However, what most eyes miss here, but I pay special attention to, is the revenue composition. Microsoft derives revenue from, on the one side, what they label as products, which mainly consists of one-time payments, like hardware sales. Services is their second revenue source, which include mostly software/cloud-based offerings and, due to their recurrent-usage nature, imply a subscription model.
Note: Microsoft’s fiscal year is two quarters ahead of the calendar year. I will use calendar for there not to be any confusions.
Subscription-based offerings tend to be much more resilient, making up for a fundamentally stronger business. Since Satya Nadella became CEO, emphasis has been placed on turning Microsoft into a subscription-based business, or as close to that as possible. Consequently, recurring revenue as a percentage of total sales have been continuously trending upwards, now standing at 73%, increasing 300bps QoQ.
Moving down the income statement, Microsoft generated 40.2bn in gross profit, increasing 16% on a yearly basis. The latter implies a margin expansion from 69% last year to 71% in this one. Operating income was 26.89bn for the quarter, with the operating margin expanding by 470bps to 47.6%. Lastly, Microsoft produced 22.29bn in net income, meaning it operated at a 39.4% margin, up 440bps over the comparable Q.

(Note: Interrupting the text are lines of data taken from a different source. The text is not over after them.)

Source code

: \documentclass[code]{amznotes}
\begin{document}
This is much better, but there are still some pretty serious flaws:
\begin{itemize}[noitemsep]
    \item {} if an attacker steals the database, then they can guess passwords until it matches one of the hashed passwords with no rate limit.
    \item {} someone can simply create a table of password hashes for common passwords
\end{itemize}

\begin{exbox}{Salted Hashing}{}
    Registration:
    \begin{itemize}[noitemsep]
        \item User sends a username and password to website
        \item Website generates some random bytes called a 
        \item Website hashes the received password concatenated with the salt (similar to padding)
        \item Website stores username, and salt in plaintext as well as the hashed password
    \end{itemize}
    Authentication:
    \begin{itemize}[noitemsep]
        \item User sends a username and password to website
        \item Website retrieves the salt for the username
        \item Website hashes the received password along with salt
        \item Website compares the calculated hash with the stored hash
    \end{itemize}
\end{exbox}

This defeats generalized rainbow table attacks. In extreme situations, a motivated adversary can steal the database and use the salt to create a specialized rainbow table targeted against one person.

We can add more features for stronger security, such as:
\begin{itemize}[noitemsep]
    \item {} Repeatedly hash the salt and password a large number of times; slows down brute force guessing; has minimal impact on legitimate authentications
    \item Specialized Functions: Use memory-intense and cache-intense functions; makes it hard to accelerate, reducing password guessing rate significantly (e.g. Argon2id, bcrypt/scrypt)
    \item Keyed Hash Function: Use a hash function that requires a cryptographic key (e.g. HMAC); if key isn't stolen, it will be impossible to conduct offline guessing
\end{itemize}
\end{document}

During this last quarter, Microsoft brought in a record 30.58bn in cash from operating activities, increasing 31% YoY. Capital expenditures, at the same time, were also a record 9.9bn dollars. Microsoft has been heavily emphasizing the importance of rapidly developing an extensive and high quality cloud infrastructure, which has translated into a physical competitive advantage over other cloud providers. Free cash flow for the quarter was 20.66bn, up from 16.9bn last year.
Before going into a detailed analysis on each segment’s performance, a general overview. During the quarter, the Productivity and Business Processes segment generated 18.59bn in revenue, growing 13% yearly. Intelligent Cloud’s revenue was 24.25bn, increasing 19% year-over-year. Finally, More Personal Computing finally returned to yearly growth at 2.5%, generating 13.6bn.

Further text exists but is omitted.